Ater — who said he considers Mayor Hyram Copeland a friend, turning around to say, “at least, I hope we are still friends” — said he thought the project suffered from a number of historical mistakes.
“This is no reference on anybody’s integrity or intentions,” he said. “Sometimes you are around this process so long, we blur the line between what is public and private, the line of what is the role of government.”
The past ownership of the BCHT land is an issue, Ater said.
Vidalia City Engineer Bryant Hammett, Copeland, Mark Taunton and Riverfront Director H.L. Irvin originally formed BCHT in September 2006. Copeland, Taunton and Irvin left the partnership and replaced by Brad Dutruch of Baton Rouge in 2010.
“I don’t suggest anyone has done anything unethical, but I think there has been a real lapse of judgment,” Ater said. “If this is a vital link for the growth and very existence of Vidalia, why would the mayor and city engineer buy it for themselves and why didn’t the city buy it then, and — I might add — at a considerably lower price?”
Any business looking to locate in a city is going to approach the mayor or the city engineer, Ater said.
“I don’t care who you are, you can be as pure as a mother’s love, and you are going to be inclined to say, ‘I have a perfect piece of property for you and I can fix you up,’” he said. “I am not suggesting something has happened. But the public appearance is very real.”
The property has continued to be for sale since it was purchased in 2006, Ater said.
“I am going to suggest to you that then it became the epiphany that it was the salvation for Vidalia — after we have had it for several years and tried to market it — this became the vision for our future,” he said.
Referencing time he spent in the legislator and later in other state office, Ater said he could not remember a time the state gave governments permission to go into competition with the private sector.

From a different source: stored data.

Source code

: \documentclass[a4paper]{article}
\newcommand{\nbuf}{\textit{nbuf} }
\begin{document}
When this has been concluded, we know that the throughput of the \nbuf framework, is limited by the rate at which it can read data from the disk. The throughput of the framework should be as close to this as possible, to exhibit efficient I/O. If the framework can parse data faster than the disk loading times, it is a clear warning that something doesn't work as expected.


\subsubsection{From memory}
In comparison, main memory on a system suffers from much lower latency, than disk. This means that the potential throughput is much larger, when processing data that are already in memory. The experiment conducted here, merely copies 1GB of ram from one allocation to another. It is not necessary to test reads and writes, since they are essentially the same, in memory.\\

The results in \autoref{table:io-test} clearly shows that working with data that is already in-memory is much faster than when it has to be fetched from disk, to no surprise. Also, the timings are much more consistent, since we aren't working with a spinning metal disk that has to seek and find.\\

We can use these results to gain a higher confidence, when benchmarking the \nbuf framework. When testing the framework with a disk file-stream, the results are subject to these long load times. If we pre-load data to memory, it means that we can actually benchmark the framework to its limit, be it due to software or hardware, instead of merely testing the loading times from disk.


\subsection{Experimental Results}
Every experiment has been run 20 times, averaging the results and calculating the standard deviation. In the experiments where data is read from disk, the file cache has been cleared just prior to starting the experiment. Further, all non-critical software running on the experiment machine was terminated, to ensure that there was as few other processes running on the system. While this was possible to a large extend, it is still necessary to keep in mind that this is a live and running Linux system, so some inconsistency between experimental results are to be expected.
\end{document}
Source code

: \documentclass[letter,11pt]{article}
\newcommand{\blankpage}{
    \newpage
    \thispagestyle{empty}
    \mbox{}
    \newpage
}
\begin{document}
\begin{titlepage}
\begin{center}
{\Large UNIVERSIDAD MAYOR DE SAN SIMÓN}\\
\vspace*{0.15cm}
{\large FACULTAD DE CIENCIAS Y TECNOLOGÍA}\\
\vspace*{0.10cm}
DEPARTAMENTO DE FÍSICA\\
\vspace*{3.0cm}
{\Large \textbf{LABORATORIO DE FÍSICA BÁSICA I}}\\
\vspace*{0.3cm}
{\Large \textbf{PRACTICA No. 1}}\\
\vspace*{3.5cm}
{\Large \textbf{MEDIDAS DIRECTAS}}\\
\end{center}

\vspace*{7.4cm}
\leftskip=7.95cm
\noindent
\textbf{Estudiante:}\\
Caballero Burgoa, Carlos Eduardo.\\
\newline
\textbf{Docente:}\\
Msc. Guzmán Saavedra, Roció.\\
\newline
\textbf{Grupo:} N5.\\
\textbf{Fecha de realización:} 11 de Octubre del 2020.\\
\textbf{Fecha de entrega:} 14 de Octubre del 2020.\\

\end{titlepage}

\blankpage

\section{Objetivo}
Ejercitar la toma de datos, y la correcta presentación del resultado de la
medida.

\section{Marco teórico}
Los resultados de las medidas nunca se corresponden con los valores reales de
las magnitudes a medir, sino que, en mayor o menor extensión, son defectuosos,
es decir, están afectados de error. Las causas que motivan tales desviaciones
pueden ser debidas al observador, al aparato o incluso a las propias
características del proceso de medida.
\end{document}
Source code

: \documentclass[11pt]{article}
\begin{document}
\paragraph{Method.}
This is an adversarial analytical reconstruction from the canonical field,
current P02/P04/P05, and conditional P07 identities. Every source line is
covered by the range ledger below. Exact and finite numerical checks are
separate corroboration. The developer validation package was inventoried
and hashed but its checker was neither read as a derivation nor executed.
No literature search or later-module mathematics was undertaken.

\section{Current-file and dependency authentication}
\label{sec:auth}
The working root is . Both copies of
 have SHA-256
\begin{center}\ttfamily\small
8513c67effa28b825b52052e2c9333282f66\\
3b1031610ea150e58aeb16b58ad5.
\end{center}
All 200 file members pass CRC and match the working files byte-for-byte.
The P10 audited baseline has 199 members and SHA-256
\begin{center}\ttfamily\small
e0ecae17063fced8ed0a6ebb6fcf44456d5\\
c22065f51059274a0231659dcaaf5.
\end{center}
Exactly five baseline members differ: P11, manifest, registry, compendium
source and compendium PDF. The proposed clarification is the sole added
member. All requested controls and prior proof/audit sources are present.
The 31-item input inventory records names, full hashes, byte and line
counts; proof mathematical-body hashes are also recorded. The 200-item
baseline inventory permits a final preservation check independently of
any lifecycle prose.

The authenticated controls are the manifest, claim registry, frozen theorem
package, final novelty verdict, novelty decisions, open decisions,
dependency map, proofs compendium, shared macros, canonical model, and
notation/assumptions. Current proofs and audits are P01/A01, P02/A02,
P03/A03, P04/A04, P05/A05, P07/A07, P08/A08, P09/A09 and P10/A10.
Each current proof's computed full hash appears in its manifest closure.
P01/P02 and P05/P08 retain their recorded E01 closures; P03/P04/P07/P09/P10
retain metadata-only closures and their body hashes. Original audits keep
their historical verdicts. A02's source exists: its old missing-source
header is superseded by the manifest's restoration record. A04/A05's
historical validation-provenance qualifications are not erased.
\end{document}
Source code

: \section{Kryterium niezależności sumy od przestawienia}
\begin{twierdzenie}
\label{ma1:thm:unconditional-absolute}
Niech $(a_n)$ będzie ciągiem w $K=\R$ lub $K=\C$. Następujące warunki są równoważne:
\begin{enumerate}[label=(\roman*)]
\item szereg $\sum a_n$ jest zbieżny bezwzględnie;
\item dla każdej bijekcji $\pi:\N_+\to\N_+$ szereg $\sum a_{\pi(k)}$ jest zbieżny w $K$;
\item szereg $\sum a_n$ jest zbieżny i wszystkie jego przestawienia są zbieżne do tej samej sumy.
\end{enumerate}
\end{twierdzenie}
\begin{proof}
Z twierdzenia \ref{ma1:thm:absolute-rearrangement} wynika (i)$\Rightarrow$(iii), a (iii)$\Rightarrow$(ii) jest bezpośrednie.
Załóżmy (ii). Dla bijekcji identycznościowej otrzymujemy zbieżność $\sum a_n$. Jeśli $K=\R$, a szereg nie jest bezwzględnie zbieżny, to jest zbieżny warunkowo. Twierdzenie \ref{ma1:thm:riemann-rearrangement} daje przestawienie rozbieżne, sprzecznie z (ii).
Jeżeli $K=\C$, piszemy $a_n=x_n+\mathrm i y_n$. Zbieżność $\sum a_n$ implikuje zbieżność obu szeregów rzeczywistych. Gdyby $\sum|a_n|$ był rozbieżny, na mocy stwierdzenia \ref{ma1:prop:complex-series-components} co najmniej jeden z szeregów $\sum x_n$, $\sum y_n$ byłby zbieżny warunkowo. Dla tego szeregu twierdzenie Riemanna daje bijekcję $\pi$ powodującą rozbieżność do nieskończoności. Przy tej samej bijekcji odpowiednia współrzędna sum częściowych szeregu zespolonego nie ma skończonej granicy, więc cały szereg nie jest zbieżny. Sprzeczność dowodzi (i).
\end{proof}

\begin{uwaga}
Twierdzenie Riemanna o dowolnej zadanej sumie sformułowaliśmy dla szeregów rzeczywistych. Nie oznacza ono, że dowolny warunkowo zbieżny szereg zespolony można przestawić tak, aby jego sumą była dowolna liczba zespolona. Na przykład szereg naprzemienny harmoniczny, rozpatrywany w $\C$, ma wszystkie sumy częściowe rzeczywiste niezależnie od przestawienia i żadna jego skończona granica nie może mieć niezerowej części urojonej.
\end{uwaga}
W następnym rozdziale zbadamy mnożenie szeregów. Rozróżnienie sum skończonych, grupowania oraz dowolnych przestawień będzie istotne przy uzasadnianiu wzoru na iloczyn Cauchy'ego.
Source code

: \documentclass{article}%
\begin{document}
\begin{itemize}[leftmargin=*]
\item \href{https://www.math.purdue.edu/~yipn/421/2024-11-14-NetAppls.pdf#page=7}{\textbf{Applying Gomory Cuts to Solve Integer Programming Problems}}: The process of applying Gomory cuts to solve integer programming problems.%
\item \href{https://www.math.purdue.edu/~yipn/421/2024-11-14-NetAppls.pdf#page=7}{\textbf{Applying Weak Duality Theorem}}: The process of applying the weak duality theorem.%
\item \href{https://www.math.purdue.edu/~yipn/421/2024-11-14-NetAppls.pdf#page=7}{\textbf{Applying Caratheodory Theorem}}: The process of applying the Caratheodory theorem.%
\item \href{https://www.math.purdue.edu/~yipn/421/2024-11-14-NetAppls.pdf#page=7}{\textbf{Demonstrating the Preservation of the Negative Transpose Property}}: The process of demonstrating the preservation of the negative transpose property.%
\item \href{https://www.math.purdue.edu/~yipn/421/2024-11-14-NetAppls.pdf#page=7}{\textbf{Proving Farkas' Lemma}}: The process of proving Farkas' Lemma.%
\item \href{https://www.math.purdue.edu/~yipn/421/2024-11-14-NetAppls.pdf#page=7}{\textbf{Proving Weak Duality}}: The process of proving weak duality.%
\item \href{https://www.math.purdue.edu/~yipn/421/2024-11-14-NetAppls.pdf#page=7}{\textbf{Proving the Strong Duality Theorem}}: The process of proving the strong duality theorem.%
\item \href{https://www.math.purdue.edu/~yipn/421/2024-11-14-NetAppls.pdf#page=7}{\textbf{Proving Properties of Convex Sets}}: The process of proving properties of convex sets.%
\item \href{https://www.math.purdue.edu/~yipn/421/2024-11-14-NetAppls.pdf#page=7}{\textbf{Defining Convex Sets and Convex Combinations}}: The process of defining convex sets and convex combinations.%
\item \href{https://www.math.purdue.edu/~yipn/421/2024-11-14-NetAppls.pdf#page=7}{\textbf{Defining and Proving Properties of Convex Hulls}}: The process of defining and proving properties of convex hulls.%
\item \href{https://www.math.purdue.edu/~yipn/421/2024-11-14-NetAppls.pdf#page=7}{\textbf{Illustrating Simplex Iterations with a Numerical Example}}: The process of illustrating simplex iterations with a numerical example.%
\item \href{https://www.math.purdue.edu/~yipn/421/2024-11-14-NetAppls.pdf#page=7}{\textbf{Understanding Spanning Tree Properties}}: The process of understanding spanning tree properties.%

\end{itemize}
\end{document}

“If this was a viable private sector project, the private sector would be here,” he said. “In no time that I was ever here did we say, ‘OK, I trust you.”
The city responds
After the meeting, Concordia Parish Economic Development Director Heather Malone said the city will take the next month to get information for the commission members’ questions and will advertise and hold public hearings to discuss the hydroelectric funds.
During the bond commission hearing, Kennedy said he wanted the hearings to be specifically about the hydroelectric funds.
“You can’t just get everybody together to talk about the future of the city,” he said. “It has to be about the rebate.”
Malone said in a statement on Copeland’s behalf the mayor felt the decision to delay the commission’s vote was best as opposed to forcing it Thursday.
“He wants the residents to expect total transparency from the town on this project,” she said. “This project will create a town center for our residents and will create significant job opportunities as well a unique quality of life for all to enjoy.”